DNS hangs 5 secs on VirtualBox with --natdnshostresolver1
When running an alpinelinux guest using VirtualBox on OSX, DNS lookups hang for 5 seconds if the VB option --natdnshostresolver1 is enabled.
The --natdnshostresolver1 option has VB network/NAT intercept DNS requests and use the OSX host resolver to perform the lookup instead of the normal network. This is useful in development environments when the /etc/hosts should be used to resolve some hosts. This also affects docker containers of alpine running in the VB guest as well. The vagrant setup for CoreOS (and possibly other distros) enable the --natdnshostresolver1 by default.

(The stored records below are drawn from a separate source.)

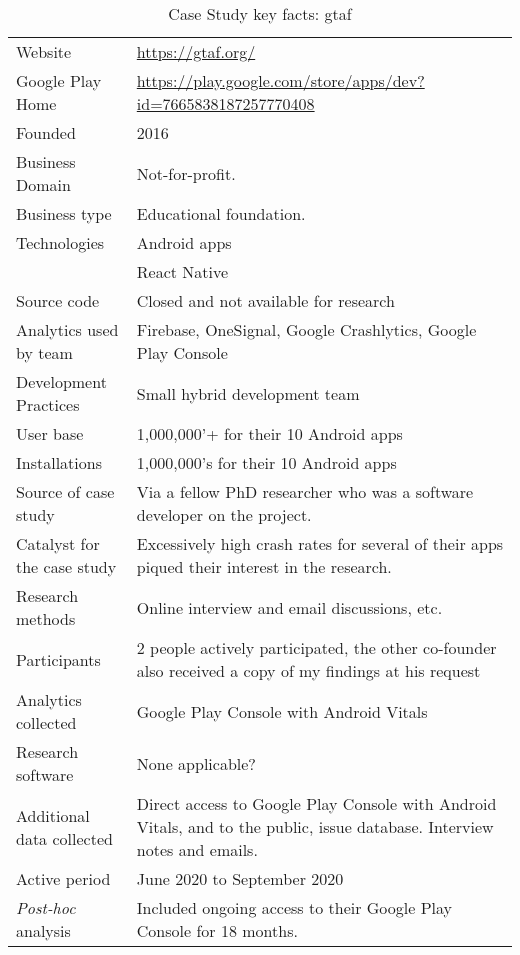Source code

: {\begin{table*}[h]
    \centering
    \small
    \setlength{\tabcolsep}{6pt}
    \begin{tabular}{lp{11cm}}
       \toprule
       Website &\url{https://gtaf.org/} \\
       Google Play Home & \url{https://play.google.com/store/apps/dev?id=7665838187257770408} \\
       Founded & 2016 \\
       Business Domain & Not-for-profit.  \\
       Business type & Educational foundation. \\
       Technologies  & Android apps\footnotemark \\
       & React Native \\
       Source code  & Closed and not available for research \\
       Analytics used by team & Firebase, OneSignal, Google Crashlytics, Google Play Console \\
       Development Practices & Small hybrid development team \\
       \arrayrulecolor{blue!20}\midrule
       User base & 1,000,000'+ for their 10 Android apps \\
       Installations & 1,000,000's for their 10 Android apps \\
       \arrayrulecolor{blue!20}\midrule
       Source of case study &Via a fellow PhD researcher who was a software developer on the project. \\
       Catalyst for the case study &Excessively high crash rates for several of their apps piqued their interest in the research. \\
       \arrayrulecolor{blue!20}\midrule
       Research methods &Online interview and email discussions, etc. \\
       Participants & 2 people actively participated, the other co-founder also received a copy of my findings at his request\\
       Analytics collected &Google Play Console with Android Vitals \\
       Research software & None applicable? \\
       Additional data collected &Direct access to Google Play Console with Android Vitals, and to the public, issue database. Interview notes and emails. \\
       Active period & June 2020 to September 2020 \\
       \arrayrulecolor{blue!20}\midrule
       \emph{Post-hoc} analysis &Included ongoing access to their Google Play Console for 18 months. \\
       \bottomrule
    \end{tabular}
    \caption{Case Study key facts: \acrshort{gtaf}}
    \label{tab:gtaf_anaytics_overview}
\end{table*}
}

Since getting VB running alpine as a guest directly is non-trivial to setup, I'll demonstrate the bug using Vagrant with the Vagrantfile show here:
btalbot-lt:alpine$ cat Vagrantfile
Vagrant.configure("2") do |config|
config.vm.box = "maier/alpine-3.4-x86_64"

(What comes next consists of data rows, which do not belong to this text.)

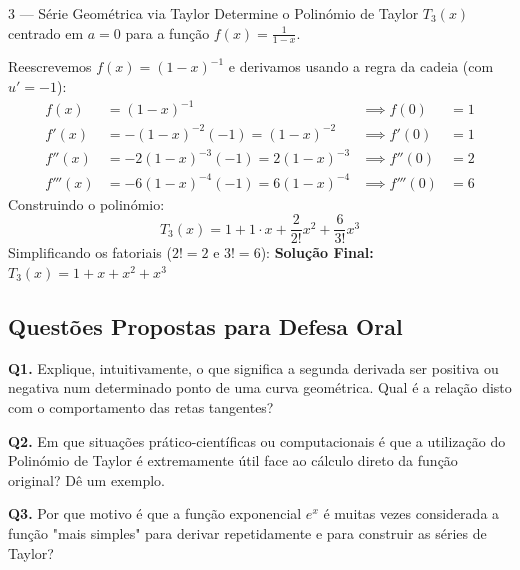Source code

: \begin{exercisebox}{3 --- Série Geométrica via Taylor}
  Determine o Polinómio de Taylor $T_3(x)$ centrado em $a=0$ para a função $f(x)=\frac{1}{1-x}$.
\end{exercisebox}
\begin{solbox}
  Reescrevemos $f(x) = (1-x)^{-1}$ e derivamos usando a regra da cadeia (com $u' = -1$):
  \begin{align*}
      f(x) &= (1-x)^{-1} & \implies f(0) &= 1 \\
      f'(x) &= -(1-x)^{-2}(-1) = (1-x)^{-2} & \implies f'(0) &= 1 \\
      f''(x) &= -2(1-x)^{-3}(-1) = 2(1-x)^{-3} & \implies f''(0) &= 2 \\
      f'''(x) &= -6(1-x)^{-4}(-1) = 6(1-x)^{-4} & \implies f'''(0) &= 6
  \end{align*}
  Construindo o polinómio:
  \[
    T_3(x) = 1 + 1\cdot x + \frac{2}{2!}x^2 + \frac{6}{3!}x^3
  \]
  Simplificando os fatoriais ($2!=2$ e $3!=6$):
  \textbf{Solução Final:} $\boxed{T_3(x) = 1 + x + x^2 + x^3}$
\end{solbox}

\subsection{Questões Propostas para Defesa Oral}

\begin{oralbox}
  \textbf{Q1.} Explique, intuitivamente, o que significa a segunda derivada ser positiva ou negativa num determinado ponto de uma curva geométrica. Qual é a relação disto com o comportamento das retas tangentes?
\end{oralbox}

\begin{oralbox}
  \textbf{Q2.} Em que situações prático-científicas ou computacionais é que a utilização do Polinómio de Taylor é extremamente útil face ao cálculo direto da função original? Dê um exemplo.
\end{oralbox}

\begin{oralbox}
  \textbf{Q3.} Por que motivo é que a função exponencial $e^x$ é muitas vezes considerada a função "mais simples" para derivar repetidamente e para construir as séries de Taylor?
\end{oralbox}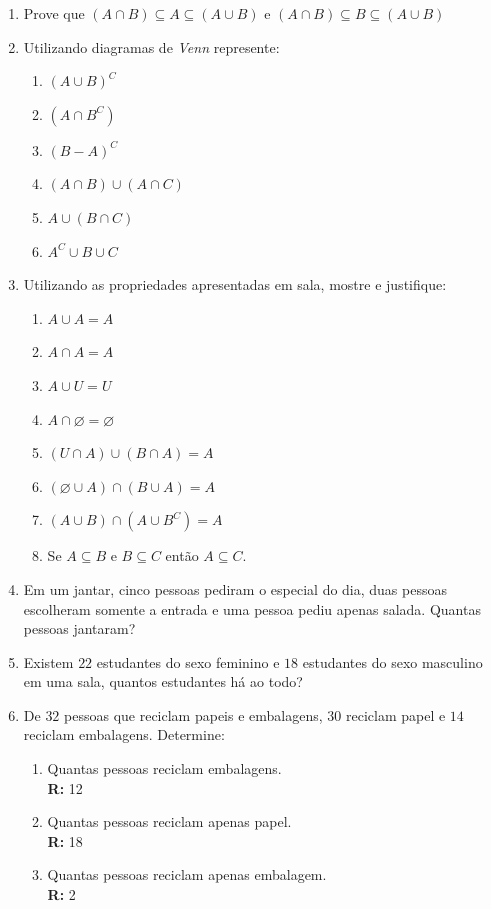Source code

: \documentclass[oneside,a4paper,12pt]{article}
\begin{document}
\begin{enumerate}
	\item Prove que $(A \cap B) \subseteq A \subseteq (A \cup B)$ e $(A \cap B) \subseteq B \subseteq (A \cup B)$

	\item Utilizando diagramas de {\it Venn} represente:
	\begin{enumerate}
		\item $(A\cup B)^{C}$
		\item $(A \cap B^{C})$
		\item $(B-A)^{C}$
		\item $(A \cap B) \cup (A \cap C)$
		\item $A \cup (B \cap C)$
		\item $A^{C} \cup B \cup C$
	\end{enumerate}
	
	\item Utilizando as propriedades apresentadas em sala, mostre e justifique:
	\begin{enumerate}
		\item $A \cup A = A$
		\item $A \cap A = A$
		\item $A \cup U = U$
		\item $A \cap \varnothing = \varnothing$
		\item $(U \cap A) \cup (B \cap A) = A$
		\item $(\varnothing \cup A)\cap(B \cup A) = A$
		\item $(A \cup B) \cap (A \cup B^{C}) = A$
		\item Se $A \subseteq B$ e $B \subseteq C$ então $A \subseteq C$.
	\end{enumerate}

	\item Em um jantar, cinco pessoas pediram o especial do dia, duas pessoas escolheram somente a entrada e uma pessoa pediu apenas salada. Quantas pessoas jantaram?

	\item Existem $22$ estudantes do sexo feminino e $18$ estudantes do sexo masculino em uma sala, quantos estudantes há ao todo?

	\item De $32$ pessoas que reciclam papeis e embalagens, $30$ reciclam papel e $14$ reciclam embalagens. Determine:
	\begin{enumerate}
		\item Quantas pessoas reciclam embalagens. \\ {\bf R:} 12
		\item Quantas pessoas reciclam apenas papel. \\ {\bf R:} 18
		\item Quantas pessoas reciclam apenas embalagem. \\ {\bf R:} 2
	\end{enumerate}


\end{enumerate}
\end{document}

config.vm.synced_folder ".", "/vagrant", disabled: true
config.vm.provider "virtualbox" do |vb|
vb.customize ['modifyvm', :id, '--natdnshostresolver1', 'on']
btalbot-lt:alpine$ vagrant up
<... stuff to console elided ...>
--- www.google.com ping statistics ---
1 packets transmitted, 1 packets received, 0% packet loss
round-trip min/avg/max = 6.700/6.700/6.700 ms
real 0m 5.01s
user 0m 0.00s
sys 0m 0.00s
A tcpdump of the DNS traffic from the alpine guest shows that responses for the A and AAAA queries are returned, but then the alpine guest seems to ignore the AAAA response, wait 2.5 seconds, and repeat the request again (and then ignore the response) before timing out after another 2.5 seconds.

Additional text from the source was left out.